14 de marzo de 2012

Saudade













que no os engañen, los pasteles más ricos del mundo están en Lisboa
Atardece en el Mirador de Graça.
     Hay una chica con gafas de pasta, habla en inglés con una pareja. Dice que su compañera de piso también es americana, se dan el número de teléfono. Bebe una Cocacola light y escribe en su Moleskine. Me dijo una amiga que fuera a Graça, que ahí es donde se reúnen los gafapasta de Lisboa a pasar el rato; me dijo que me pidiera algo, y observara. Me pedí algo (un Sprite, ¿te da igual Seven Up?) y observé. La luz naranja, la cara más desconocida del castillo de San Jorge, las últimas horas del día en el Alfama. Por un momento, era como estar en Granada, en el Mirador de San Nicolás, la Alhambra de fondo, nosotros tan naranjas, la ciudad tan abajo, todo tan igual. Porque el Alfama es como coger el Albaycín y Lavapiés y pasarlos por la batidora y dejar hacer a fuego lento. Porque el Alfama es el barrio que toda ciudad debería tener. Yo también escribo. Escribo poemas de desamor (¿de qué si no? ¿de quién si no?) y leo. Leo "Fabulosas narraciones por historias" de Antonio Orejudo. Es extraño leer un libro que transcurre en el lugar donde vives: el comedor donde comes, el salón donde asistes a conferencias, las habitaciones donde exprimes la experiencia. Es más extraño leerlo en Lisboa con la última luz naranja-rojiza. En Lisboa descubrí que mi voz es rojiza. Yo quería que mi voz fuera amarilla, pero no podemos escoger el color de nuestras voces. Sólo las personas especiales pueden ver el color de las voces. (Re)descubres una persona así en Lisboa, y todo adquiere color.
     Cada ciudad tiene una música, y Lisboa tiene la suya, pero no es el fado. Eso sería lo fácil. Para mí, Lisboa sonará a David Fonseca, alias el portugués, y a Nina Simone y a Ellos. A muchas más canciones que saltaban de manera aleatoria, pero ver el río con el Fonseca y su Kiss me, oh, Kiss me, y Nina Simone haciendo discursitos sobre lo mal que está el racismo, y, y, y. Lisboa en las puertas. Los lisboetas son buenos. Eso me quedo. Todos se prestan a ayudarte. Son amables, te entienden aunque sólo sepas decir obrigado en portugués.
     Y las cuestas, las escaleras sin fin, las laderas que suben y bajan, porque en Lisboa no hay líneas rectas entre dos puntos. Sí hay puntos sin parangón, sobre todo los miradouros, pero también calles perdidas con graffitis y frases y stencils, esos pequeños detalles que le dan vida a las ciudades. Yo, que tengo una enfermedad a la que no se le ha dado nombre aún, la obsesión con mirar las paredes, encuentro de repente todos los síntomas. Otros puntos son los obligatorios, la iglesia más bonita del mundo, con el cielo abierto al Cielo, la Historia condensada en un café, la falsa orilla del falso mar, el atardecer que sube como la marea inexistente.

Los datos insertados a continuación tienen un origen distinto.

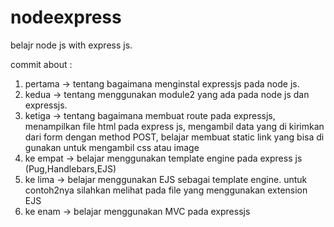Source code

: # nodeexpress
belajr node js with express js.

commit about :
1. pertama  -> tentang bagaimana menginstal expressjs pada node js.
2. kedua    -> tentang menggunakan module2 yang ada pada node js dan expressjs.
3. ketiga   -> tentang bagaimana membuat route pada expressjs, menampilkan file html pada express js, mengambil data yang di kirimkan dari form dengan method POST, belajar membuat                static link yang bisa di gunakan untuk mengambil css atau image
4. ke empat -> belajar menggunakan template engine pada express js (Pug,Handlebars,EJS)
5. ke lima -> belajar menggunakan EJS sebagai template engine. untuk contoh2nya silahkan melihat pada file yang menggunakan extension EJS
6. ke enam -> belajar menggunakan MVC pada expressjs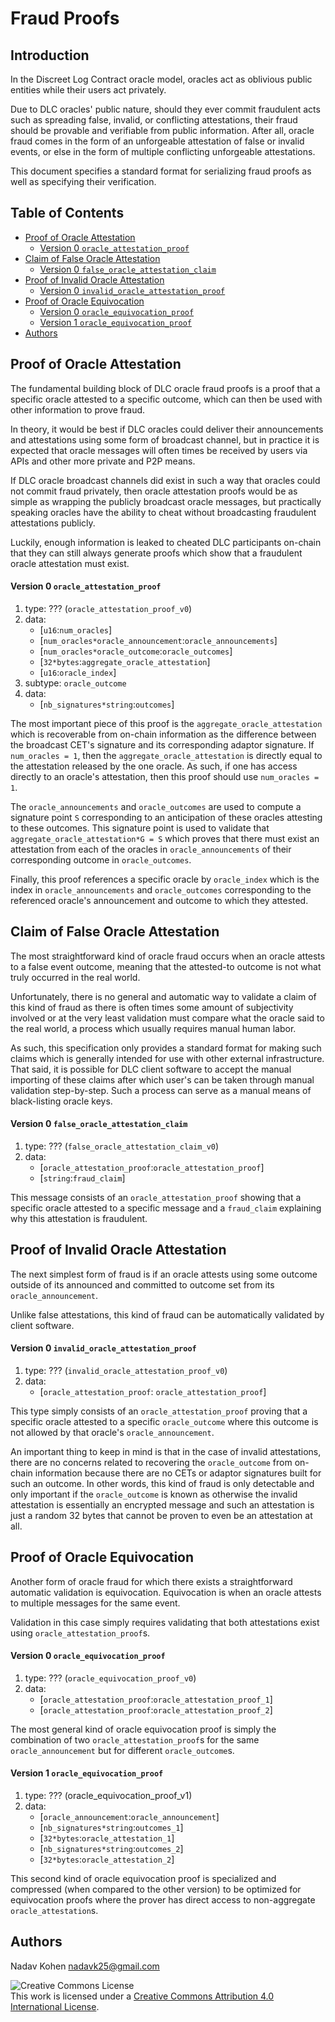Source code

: # Fraud Proofs

## Introduction

In the Discreet Log Contract oracle model, oracles act as oblivious public entities while
their users act privately.

Due to DLC oracles' public nature, should they ever commit fraudulent acts such as spreading
false, invalid, or conflicting attestations, their fraud should be provable and verifiable from public information.
After all, oracle fraud comes in the form of an unforgeable attestation of false or invalid events,
or else in the form of multiple conflicting unforgeable attestations.

This document specifies a standard format for serializing fraud proofs as well as specifying their verification.

## Table of Contents

* [Proof of Oracle Attestation](#proof-of-oracle-attestation)
  * [Version 0 `oracle_attestation_proof`](#version-0-oracle_attestation_proof)
* [Claim of False Oracle Attestation](#claim-of-false-oracle-attestation)
  * [Version 0 `false_oracle_attestation_claim` ](#version-0-false_oracle_attestation_claim)
* [Proof of Invalid Oracle Attestation](#proof-of-invalid-oracle-attestation)
  * [Version 0 `invalid_oracle_attestation_proof`](#version-0-invalid_oracle_attestation_proof)
* [Proof of Oracle Equivocation](#proof-of-oracle-equivocation)
  * [Version 0 `oracle_equivocation_proof`](#version-0-oracle_equivocation_proof)
  * [Version 1 `oracle_equivocation_proof`](#version-1-oracle_equivocation_proof)
* [Authors](#authors)

## Proof of Oracle Attestation

The fundamental building block of DLC oracle fraud proofs is a proof that a specific oracle
attested to a specific outcome, which can then be used with other information to prove fraud.

In theory, it would be best if DLC oracles could deliver their announcements and attestations
using some form of broadcast channel, but in practice it is expected that oracle messages will
often times be received by users via APIs and other more private and P2P means.

If DLC oracle broadcast channels did exist in such a way that oracles could not commit fraud privately,
then oracle attestation proofs would be as simple as wrapping the publicly broadcast oracle messages,
but practically speaking oracles have the ability to cheat without broadcasting fraudulent attestations publicly.

Luckily, enough information is leaked to cheated DLC participants on-chain that they can still
always generate proofs which show that a fraudulent oracle attestation must exist.

#### Version 0 `oracle_attestation_proof`

1. type: ??? (`oracle_attestation_proof_v0`)
2. data:
   * [`u16`:`num_oracles`]
   * [`num_oracles*oracle_announcement`:`oracle_announcements`]
   * [`num_oracles*oracle_outcome`:`oracle_outcomes`]
   * [`32*bytes`:`aggregate_oracle_attestation`]
   * [`u16`:`oracle_index`]
3. subtype: `oracle_outcome`
4. data:
   * [`nb_signatures*string`:`outcomes`]

The most important piece of this proof is the `aggregate_oracle_attestation` which is recoverable from
on-chain information as the difference between the broadcast CET's signature and its corresponding adaptor signature.
If `num_oracles = 1`, then the `aggregate_oracle_attestation` is directly equal to the attestation released by the one oracle. 
As such, if one has access directly to an oracle's attestation, then this proof should use `num_oracles = 1`.

The `oracle_announcements` and `oracle_outcomes` are used to compute a signature point `S` corresponding to an anticipation of
these oracles attesting to these outcomes.
This signature point is used to validate that `aggregate_oracle_attestation*G = S` which proves that there must exist an attestation
from each of the oracles in `oracle_announcements` of their corresponding outcome in `oracle_outcomes`.

Finally, this proof references a specific oracle by `oracle_index` which is the index in `oracle_announcements` and `oracle_outcomes`
corresponding to the referenced oracle's announcement and outcome to which they attested. 

## Claim of False Oracle Attestation

The most straightforward kind of oracle fraud occurs when an oracle attests to a false event outcome,
meaning that the attested-to outcome is not what truly occurred in the real world.

Unfortunately, there is no general and automatic way to validate a claim of this kind of fraud as there
is often times some amount of subjectivity involved or at the very least validation must compare what
the oracle said to the real world, a process which usually requires manual human labor.

As such, this specification only provides a standard format for making such claims which is generally
intended for use with other external infrastructure.
That said, it is possible for DLC client software to accept the manual importing of these claims after
which user's can be taken through manual validation step-by-step.
Such a process can serve as a manual means of black-listing oracle keys.

#### Version 0 `false_oracle_attestation_claim`

1. type: ??? (`false_oracle_attestation_claim_v0`)
2. data:
   * [`oracle_attestation_proof`:`oracle_attestation_proof`]
   * [`string`:`fraud_claim`]

This message consists of an `oracle_attestation_proof` showing that a specific oracle attested to
a specific message and a `fraud_claim` explaining why this attestation is fraudulent.

## Proof of Invalid Oracle Attestation

The next simplest form of fraud is if an oracle attests using some outcome outside of its announced
and committed to outcome set from its `oracle_announcement`.

Unlike false attestations, this kind of fraud can be automatically validated by client software.

#### Version 0 `invalid_oracle_attestation_proof`

1. type: ??? (`invalid_oracle_attestation_proof_v0`)
2. data:
   * [`oracle_attestation_proof`: `oracle_attestation_proof`]

This type simply consists of an `oracle_attestation_proof` proving that a specific oracle attested to
a specific `oracle_outcome` where this outcome is not allowed by that oracle's `oracle_announcement`.

An important thing to keep in mind is that in the case of invalid attestations, there are no concerns related
to recovering the `oracle_outcome` from on-chain information because there are no CETs or adaptor
signatures built for such an outcome.
In other words, this kind of fraud is only detectable and only important if the `oracle_outcome` is known
as otherwise the invalid attestation is essentially an encrypted message and such an attestation is just
a random 32 bytes that cannot be proven to even be an attestation at all.

## Proof of Oracle Equivocation

Another form of oracle fraud for which there exists a straightforward automatic validation is equivocation.
Equivocation is when an oracle attests to multiple messages for the same event.

Validation in this case simply requires validating that both attestations exist using `oracle_attestation_proof`s.

#### Version 0 `oracle_equivocation_proof`

1. type: ??? (`oracle_equivocation_proof_v0`)
2. data:
   * [`oracle_attestation_proof`:`oracle_attestation_proof_1`]
   * [`oracle_attestation_proof`:`oracle_attestation_proof_2`]

The most general kind of oracle equivocation proof is simply the combination of two `oracle_attestation_proof`s
for the same `oracle_announcement` but for different `oracle_outcome`s.

#### Version 1 `oracle_equivocation_proof`

1. type: ??? (oracle_equivocation_proof_v1)
2. data:
   * [`oracle_announcement`:`oracle_announcement`]
   * [`nb_signatures*string`:`outcomes_1`]
   * [`32*bytes`:`oracle_attestation_1`]
   * [`nb_signatures*string`:`outcomes_2`]
   * [`32*bytes`:`oracle_attestation_2`]

This second kind of oracle equivocation proof is specialized and compressed (when compared to the other version)
to be optimized for equivocation proofs where the prover has direct access to non-aggregate `oracle_attestation`s.

## Authors

Nadav Kohen <nadavk25@gmail.com>

![Creative Commons License](https://i.creativecommons.org/l/by/4.0/88x31.png "License CC-BY")
<br>
This work is licensed under a [Creative Commons Attribution 4.0 International License](http://creativecommons.org/licenses/by/4.0/).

     Porque Lisboa tiene cadencia y decadencia, no hay más que salir de noche por el Barrio alto, no hay más que ir a su rastro de la ladrona, no hay más que dejarse embobar por los ritmos de fado, por el olor a sardinas asadas, por su ingente festín de sabores. Hay en Granada un bar donde la cocinera es portuguesa. Es, con toda probabilidad, uno de los mejores de la ciudad: bacalao de mil maneras, salsas múltiples para el pollo y, cómo no, la indiscutible presencia del picante. La brasa, la salsa, el arroz. Comida que sabe a mamá. Una ciudad que me sabe a Granada, y eso, estarás conmigo, eso es MUCHO decir. Debo volver.
     Y volveremos juntos, y seremos más y seremos más grandes.